Essa estratégia de valorizar a terra natal me faz lembrar os grandes artistas baianos. Caetano Veloso e Gilberto Gil, ao lado de João Gilberto e Dorival Caymmi, cantaram as paisagens da Bahia e projetaram o estado para o mundo. Do mar de Itapuã às ruas do Pelourinho, da lagoa de Abaeté às noites tropicais, a Bahia foi transformada em cenário universal através de suas canções. O que Benito faz com Porto Rico guarda esse mesmo gesto: transformar o local em linguagem global sem que ele perca sua alma.

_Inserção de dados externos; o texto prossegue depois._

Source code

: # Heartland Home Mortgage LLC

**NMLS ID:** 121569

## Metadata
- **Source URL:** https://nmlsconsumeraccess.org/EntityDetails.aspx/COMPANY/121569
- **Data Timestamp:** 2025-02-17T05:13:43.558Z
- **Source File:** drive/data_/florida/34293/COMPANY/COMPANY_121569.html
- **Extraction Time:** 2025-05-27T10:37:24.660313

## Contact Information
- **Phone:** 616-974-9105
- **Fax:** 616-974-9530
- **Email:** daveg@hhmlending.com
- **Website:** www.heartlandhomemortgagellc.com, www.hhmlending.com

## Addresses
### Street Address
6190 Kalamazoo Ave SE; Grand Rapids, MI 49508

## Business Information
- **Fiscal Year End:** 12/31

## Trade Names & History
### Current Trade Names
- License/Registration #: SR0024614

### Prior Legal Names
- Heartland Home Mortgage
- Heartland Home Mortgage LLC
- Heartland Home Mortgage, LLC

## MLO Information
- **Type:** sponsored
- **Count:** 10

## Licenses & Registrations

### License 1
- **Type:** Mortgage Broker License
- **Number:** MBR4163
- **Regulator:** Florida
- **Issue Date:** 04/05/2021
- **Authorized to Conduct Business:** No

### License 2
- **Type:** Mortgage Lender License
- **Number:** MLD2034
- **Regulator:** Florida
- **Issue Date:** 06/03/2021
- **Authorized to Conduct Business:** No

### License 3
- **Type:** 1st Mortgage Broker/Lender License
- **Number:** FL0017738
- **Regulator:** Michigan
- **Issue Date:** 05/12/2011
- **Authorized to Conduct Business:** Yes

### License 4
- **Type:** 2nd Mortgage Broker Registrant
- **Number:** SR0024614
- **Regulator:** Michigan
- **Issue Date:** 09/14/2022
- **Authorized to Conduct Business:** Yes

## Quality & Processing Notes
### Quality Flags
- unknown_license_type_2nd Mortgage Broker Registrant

E mais: fazer de sua arte um instrumento para fortalecer a economia local.
Seus números só se sustentam porque suas letras dialogam com as dores e desejos de uma geração e de seu povo.

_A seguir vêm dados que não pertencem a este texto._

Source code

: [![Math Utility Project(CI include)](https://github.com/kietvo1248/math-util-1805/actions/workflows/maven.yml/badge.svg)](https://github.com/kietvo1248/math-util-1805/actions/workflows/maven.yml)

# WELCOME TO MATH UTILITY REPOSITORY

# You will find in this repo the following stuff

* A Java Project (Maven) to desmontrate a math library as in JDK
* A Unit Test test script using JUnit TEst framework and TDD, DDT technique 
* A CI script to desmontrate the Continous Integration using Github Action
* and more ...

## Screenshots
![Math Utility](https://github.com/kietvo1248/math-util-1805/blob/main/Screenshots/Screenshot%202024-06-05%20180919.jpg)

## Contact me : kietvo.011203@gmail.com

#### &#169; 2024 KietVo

“Me Fui de Vacaciones” é um convite para deixarmos de lado os compromissos com o trabalho e estudo, desconectarmos e passearmos pela sua amada terra natal. “Porto Rico é lindo de se ver até no Google Maps”, sentencia.
Em “Yo Perreo Sola (eu danço sozinha)”, Bad Bunny dá voz à autonomia feminina em um gênero marcado pelo machismo, celebrando a independência de mulheres que dançam sozinhas sem precisar da validação dos machos e reforçando o conceito de que “não é não”.
“Estamos Bien” e “El Apagon” são irônicas declarações de amor a Porto Rico, que demonstrou resiliência após o furacão Maria e aos inúmeros problemas de infraestrutura decorrentes, misturando festa e denúncia num protesto contra a precariedade da energia na ilha.
Benito dança, mas também pensa, protesta e emociona.
Esse hibridismo me lembra Bob Marley. Se o jamaicano projetou sua pequena ilha no mapa global com mensagens de espiritualidade e resistência, Bad Bunny faz de Porto Rico um centro de gravidade cultural através do reggaeton e da estética urbana. Ambos provaram que a periferia pode se tornar centro sem precisar se descaracterizar.
Sua atitude também me remete ao “efeito Joelma”. Quando a vocalista da banda Calypso citou pupunha e açaí em uma música, ajudou a aumentar a demanda desses produtos no Pará. Benito faz o mesmo em escala caribenha: transforma shows em motor de turismo, move milhões de dólares e transforma Porto Rico em destino desejado para fãs do mundo inteiro.
No fundo, Bad Bunny não faz mais do que repetir Fernando Pessoa, que escreveu:
“O Tejo é mais belo que o rio da minha aldeia, mas o Tejo não é mais belo que o rio da minha aldeia porque o Tejo não é o rio da minha aldeia.”
Benito reafirma sua aldeia caribenha como centro do mundo.
Cearenses também ousaram usar suas aldeias para falar do universal: Fausto Nilo disse que muitos de seus sucessos nasceram inspirados nas músicas que ouvia nas radiadoras de Quixeramobim, onde recentemente fez show na reinauguração de uma estação de trem lotada e transformada em espaço cultural. E Ednardo, em Terral, brinca com a palavra aldeia — “aldeia, aldeota, estou batendo na porta para lhe aperrear” — mostrando que é justamente na força do lugar de origem que se encontra a chave para dialogar com o mundo inteiro.